##### Materials provided

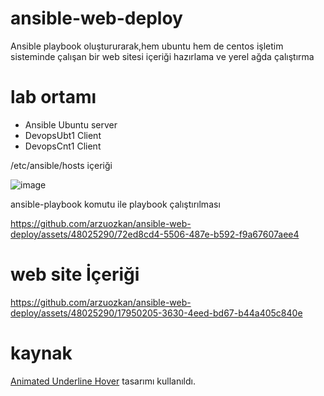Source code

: # ansible-web-deploy
Ansible playbook oluştururarak,hem ubuntu hem de centos işletim sisteminde çalışan bir web sitesi içeriği hazırlama ve yerel ağda çalıştırma

# lab ortamı

- Ansible Ubuntu server
- DevopsUbt1 Client
- DevopsCnt1 Client

/etc/ansible/hosts içeriği

![image](https://github.com/arzuozkan/ansible-web-deploy/assets/48025290/3316f6be-75f4-4123-b108-ffc648afbd4b)


ansible-playbook komutu ile playbook çalıştırılması

https://github.com/arzuozkan/ansible-web-deploy/assets/48025290/72ed8cd4-5506-487e-b592-f9a67607aee4



# web site İçeriği

https://github.com/arzuozkan/ansible-web-deploy/assets/48025290/17950205-3630-4eed-bd67-b44a405c840e


# kaynak
[Animated Underline Hover](https://codepen.io/jstn/pen/mdoOZJ) tasarımı kullanıldı.

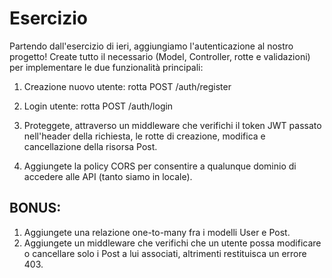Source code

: # Esercizio

Partendo dall'esercizio di ieri, aggiungiamo l'autenticazione al nostro progetto! Create tutto il necessario (Model, Controller, rotte e validazioni) per implementare le due funzionalità principali:

1. Creazione nuovo utente: rotta POST /auth/register

2. Login utente: rotta POST /auth/login

3. Proteggete, attraverso un middleware che verifichi il token JWT passato nell'header della richiesta, le rotte di creazione, modifica e cancellazione della risorsa Post.

4. Aggiungete la policy CORS per consentire a qualunque dominio di accedere alle API (tanto siamo in locale).

## BONUS:

1. Aggiungete una relazione one-to-many fra i modelli User e Post.
2. Aggiungete un middleware che verifichi che un utente possa modificare o cancellare solo i Post a lui associati, altrimenti restituisca un errore 403.
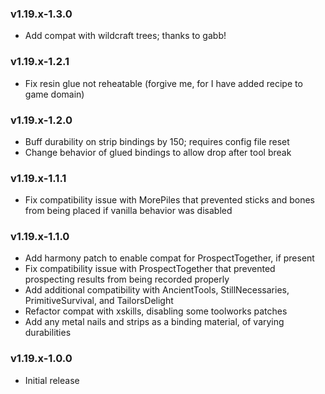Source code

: ### v1.19.x-1.3.0

 - Add compat with wildcraft trees; thanks to gabb!

### v1.19.x-1.2.1

 - Fix resin glue not reheatable (forgive me, for I have added recipe to game domain)

### v1.19.x-1.2.0

 - Buff durability on strip bindings by 150; requires config file reset
 - Change behavior of glued bindings to allow drop after tool break

### v1.19.x-1.1.1

 - Fix compatibility issue with MorePiles that prevented sticks and bones from being placed if vanilla behavior was disabled

### v1.19.x-1.1.0

 - Add harmony patch to enable compat for ProspectTogether, if present
 - Fix compatibility issue with ProspectTogether that prevented prospecting results from being recorded properly
 - Add additional compatibility with AncientTools, StillNecessaries, PrimitiveSurvival, and TailorsDelight
 - Refactor compat with xskills, disabling some toolworks patches
 - Add any metal nails and strips as a binding material, of varying durabilities

### v1.19.x-1.0.0

 - Initial release
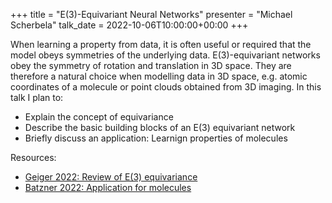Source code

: +++
title = "E(3)-Equivariant Neural Networks"
presenter = "Michael Scherbela"
talk_date = 2022-10-06T10:00:00+00:00
+++

When learning a property from data, it is often useful or required that the model obeys symmetries of the underlying data.
E(3)-equivariant networks obey the symmetry of rotation and translation in 3D space. They are therefore a natural choice when modelling data in 3D space, e.g. atomic coordinates of a molecule or point clouds obtained from 3D imaging.
In this talk I plan to:

- Explain the concept of equivariance
- Describe the basic building blocks of an E(3) equivariant network
- Briefly discuss an application: Learnign properties of molecules

Resources:
- [Geiger 2022: Review of E(3) equivariance](http://arxiv.org/abs/2207.09453)
- [Batzner 2022: Application for molecules](https://doi.org/10.1038/s41467-022-29939-5)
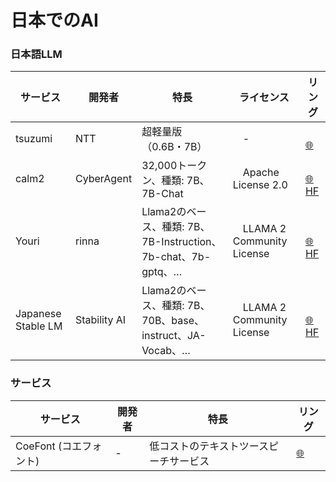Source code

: # 日本でのAI



### 日本語LLM

| **サービス** | **開発者** | **特長** | ライセンス | **リング** |
|-----|-----|-----|-----|-----|
| tsuzumi | NTT | 超軽量版（0.6B・7B） |　- |　[🌐](https://group.ntt/jp/magazine/blog/tsuzumi/) |
| calm2 | CyberAgent | 32,000トークン、種類: 7B、7B-Chat |　Apache License 2.0　|　[🌐](https://group.ntt/jp/magazine/blog/tsuzumi/) [HF](https://huggingface.co/cyberagent) |
| Youri | rinna | Llama2のベース、種類: 7B、7B-Instruction、7b-chat、7b-gptq、… |　LLAMA 2 Community License　|　[🌐](https://rinna.co.jp/news/2023/10/20231031.html) [HF](https://huggingface.co/rinna) |
| Japanese Stable LM | Stability AI | Llama2のベース、種類: 7B、70B、base、instruct、JA-Vocab、… |　LLAMA 2 Community License　|　[🌐](https://ja.stability.ai/blog/japanese-stable-lm-beta) [HF](https://huggingface.co/rinna) |



### サービス

| **サービス** | **開発者** | **特長** | **リング** |
|-----|-----|-----|-----|
| CoeFont (コエフォント) | - | 低コストのテキストツースピーチサービス | [🌐](https://esg.coefont.cloud/) |
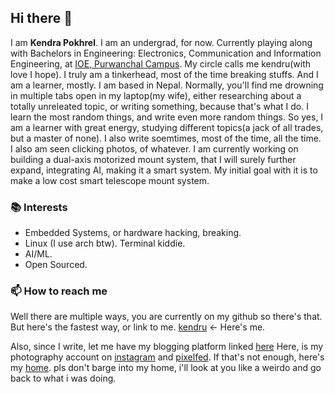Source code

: ## Hi there 👋

I am **Kendra Pokhrel**. I am an undergrad, for now. Currently playing along with Bachelors in Engineering: Electronics, Communication and Information Engineering, at [IOE, Purwanchal Campus](https://www.ioepc.edu.np/).
My circle calls me kendru(with love I hope). I truly am a tinkerhead, most of the time breaking stuffs. And I am a learner, mostly. I am based in Nepal.
Normally, you'll find me drowning in multiple tabs open in my laptop(my wife), either researching about a totally unreleated topic, or writing something, because that's what I do. I learn the most random things, and write even more random things.
So yes, I am a learner with great energy, studying different topics(a jack of all trades, but a master of none). I also write soemtimes, most of the time, all the time. I also am seen clicking photos, of whatever.
I am currently working on building a dual-axis motorized mount system, that I will surely further expand, integrating AI, making it a smart system. My initial goal with it is to make a low cost smart telescope mount system.

### 📚 Interests

- Embedded Systems, or hardware hacking, breaking.
- Linux (I use arch btw). Terminal kiddie.
- AI/ML.
- Open Sourced.

### 📫 How to reach me

Well there are multiple ways, you are currently on my github so there's that. But here's the fastest way, or link to me.
[kendru](https://kyte.bio/kendru) <- Here's me.

Also, since I write, let me have my blogging platform linked [here](https://paper.wf/kendru)
Here, is my photography account on [instagram](https://instagram.com/px.kendru) and [pixelfed](https://pixelfed.social/stellarsync).
If that's not enough, here's my [home](https://maps.app.goo.gl/rpoYLVcP5Pwx3gMy5). pls don't barge into my home, i'll look at you like a weirdo and go back to what i was doing.

<!--
**iamkendru/iamkendru** is a ✨ _special_ ✨ repository because its `README.md` (this file) appears on your GitHub profile.

Here are some ideas to get you started:

- 🔭 I’m currently working on ...
- 🌱 I’m currently learning ...
- 👯 I’m looking to collaborate on ...
- 🤔 I’m looking for help with ...
- 💬 Ask me about ...
- 📫 How to reach me: ...
- 😄 Pronouns: ...
- ⚡ Fun fact: ...
-->
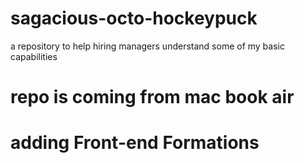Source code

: # sagacious-octo-hockeypuck
a repository to help hiring managers understand some of my basic capabilities
# repo is coming from mac book air
# adding Front-end Formations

##########

What this task involves:
What belongs in the answer is each line above, reproduced exactly, and no picture.

Solution for this problem:
Source code

: # ansible-web-deploy
Ansible playbook oluştururarak,hem ubuntu hem de centos işletim sisteminde çalışan bir web sitesi içeriği hazırlama ve yerel ağda çalıştırma

# lab ortamı

- Ansible Ubuntu server
- DevopsUbt1 Client
- DevopsCnt1 Client

/etc/ansible/hosts içeriği

![image](https://github.com/arzuozkan/ansible-web-deploy/assets/48025290/3316f6be-75f4-4123-b108-ffc648afbd4b)


ansible-playbook komutu ile playbook çalıştırılması

https://github.com/arzuozkan/ansible-web-deploy/assets/48025290/72ed8cd4-5506-487e-b592-f9a67607aee4



# web site İçeriği

https://github.com/arzuozkan/ansible-web-deploy/assets/48025290/17950205-3630-4eed-bd67-b44a405c840e


# kaynak
[Animated Underline Hover](https://codepen.io/jstn/pen/mdoOZJ) tasarımı kullanıldı.

Source code

: # Esercizio

Partendo dall'esercizio di ieri, aggiungiamo l'autenticazione al nostro progetto! Create tutto il necessario (Model, Controller, rotte e validazioni) per implementare le due funzionalità principali:

1. Creazione nuovo utente: rotta POST /auth/register

2. Login utente: rotta POST /auth/login

3. Proteggete, attraverso un middleware che verifichi il token JWT passato nell'header della richiesta, le rotte di creazione, modifica e cancellazione della risorsa Post.

4. Aggiungete la policy CORS per consentire a qualunque dominio di accedere alle API (tanto siamo in locale).

## BONUS:

1. Aggiungete una relazione one-to-many fra i modelli User e Post.
2. Aggiungete un middleware che verifichi che un utente possa modificare o cancellare solo i Post a lui associati, altrimenti restituisca un errore 403.
Source code

: ### v1.19.x-1.3.0

 - Add compat with wildcraft trees; thanks to gabb!

### v1.19.x-1.2.1

 - Fix resin glue not reheatable (forgive me, for I have added recipe to game domain)

### v1.19.x-1.2.0

 - Buff durability on strip bindings by 150; requires config file reset
 - Change behavior of glued bindings to allow drop after tool break

### v1.19.x-1.1.1

 - Fix compatibility issue with MorePiles that prevented sticks and bones from being placed if vanilla behavior was disabled

### v1.19.x-1.1.0

 - Add harmony patch to enable compat for ProspectTogether, if present
 - Fix compatibility issue with ProspectTogether that prevented prospecting results from being recorded properly
 - Add additional compatibility with AncientTools, StillNecessaries, PrimitiveSurvival, and TailorsDelight
 - Refactor compat with xskills, disabling some toolworks patches
 - Add any metal nails and strips as a binding material, of varying durabilities

### v1.19.x-1.0.0

 - Initial release
Source code

: +++
title = "E(3)-Equivariant Neural Networks"
presenter = "Michael Scherbela"
talk_date = 2022-10-06T10:00:00+00:00
+++

When learning a property from data, it is often useful or required that the model obeys symmetries of the underlying data.
E(3)-equivariant networks obey the symmetry of rotation and translation in 3D space. They are therefore a natural choice when modelling data in 3D space, e.g. atomic coordinates of a molecule or point clouds obtained from 3D imaging.
In this talk I plan to:

- Explain the concept of equivariance
- Describe the basic building blocks of an E(3) equivariant network
- Briefly discuss an application: Learnign properties of molecules

Resources:
- [Geiger 2022: Review of E(3) equivariance](http://arxiv.org/abs/2207.09453)
- [Batzner 2022: Application for molecules](https://doi.org/10.1038/s41467-022-29939-5)
Source code

: # 日本でのAI



### 日本語LLM

| **サービス** | **開発者** | **特長** | ライセンス | **リング** |
|-----|-----|-----|-----|-----|
| tsuzumi | NTT | 超軽量版（0.6B・7B） |　- |　[🌐](https://group.ntt/jp/magazine/blog/tsuzumi/) |
| calm2 | CyberAgent | 32,000トークン、種類: 7B、7B-Chat |　Apache License 2.0　|　[🌐](https://group.ntt/jp/magazine/blog/tsuzumi/) [HF](https://huggingface.co/cyberagent) |
| Youri | rinna | Llama2のベース、種類: 7B、7B-Instruction、7b-chat、7b-gptq、… |　LLAMA 2 Community License　|　[🌐](https://rinna.co.jp/news/2023/10/20231031.html) [HF](https://huggingface.co/rinna) |
| Japanese Stable LM | Stability AI | Llama2のベース、種類: 7B、70B、base、instruct、JA-Vocab、… |　LLAMA 2 Community License　|　[🌐](https://ja.stability.ai/blog/japanese-stable-lm-beta) [HF](https://huggingface.co/rinna) |



### サービス

| **サービス** | **開発者** | **特長** | **リング** |
|-----|-----|-----|-----|
| CoeFont (コエフォント) | - | 低コストのテキストツースピーチサービス | [🌐](https://esg.coefont.cloud/) |
Source code

: ## Hi there 👋

I am **Kendra Pokhrel**. I am an undergrad, for now. Currently playing along with Bachelors in Engineering: Electronics, Communication and Information Engineering, at [IOE, Purwanchal Campus](https://www.ioepc.edu.np/).
My circle calls me kendru(with love I hope). I truly am a tinkerhead, most of the time breaking stuffs. And I am a learner, mostly. I am based in Nepal.
Normally, you'll find me drowning in multiple tabs open in my laptop(my wife), either researching about a totally unreleated topic, or writing something, because that's what I do. I learn the most random things, and write even more random things.
So yes, I am a learner with great energy, studying different topics(a jack of all trades, but a master of none). I also write soemtimes, most of the time, all the time. I also am seen clicking photos, of whatever.
I am currently working on building a dual-axis motorized mount system, that I will surely further expand, integrating AI, making it a smart system. My initial goal with it is to make a low cost smart telescope mount system.

### 📚 Interests

- Embedded Systems, or hardware hacking, breaking.
- Linux (I use arch btw). Terminal kiddie.
- AI/ML.
- Open Sourced.

### 📫 How to reach me

Well there are multiple ways, you are currently on my github so there's that. But here's the fastest way, or link to me.
[kendru](https://kyte.bio/kendru) <- Here's me.

Also, since I write, let me have my blogging platform linked [here](https://paper.wf/kendru)
Here, is my photography account on [instagram](https://instagram.com/px.kendru) and [pixelfed](https://pixelfed.social/stellarsync).
If that's not enough, here's my [home](https://maps.app.goo.gl/rpoYLVcP5Pwx3gMy5). pls don't barge into my home, i'll look at you like a weirdo and go back to what i was doing.

<!--
**iamkendru/iamkendru** is a ✨ _special_ ✨ repository because its `README.md` (this file) appears on your GitHub profile.

Here are some ideas to get you started:

- 🔭 I’m currently working on ...
- 🌱 I’m currently learning ...
- 👯 I’m looking to collaborate on ...
- 🤔 I’m looking for help with ...
- 💬 Ask me about ...
- 📫 How to reach me: ...
- 😄 Pronouns: ...
- ⚡ Fun fact: ...
-->
Source code

: # sagacious-octo-hockeypuck
a repository to help hiring managers understand some of my basic capabilities
# repo is coming from mac book air
# adding Front-end Formations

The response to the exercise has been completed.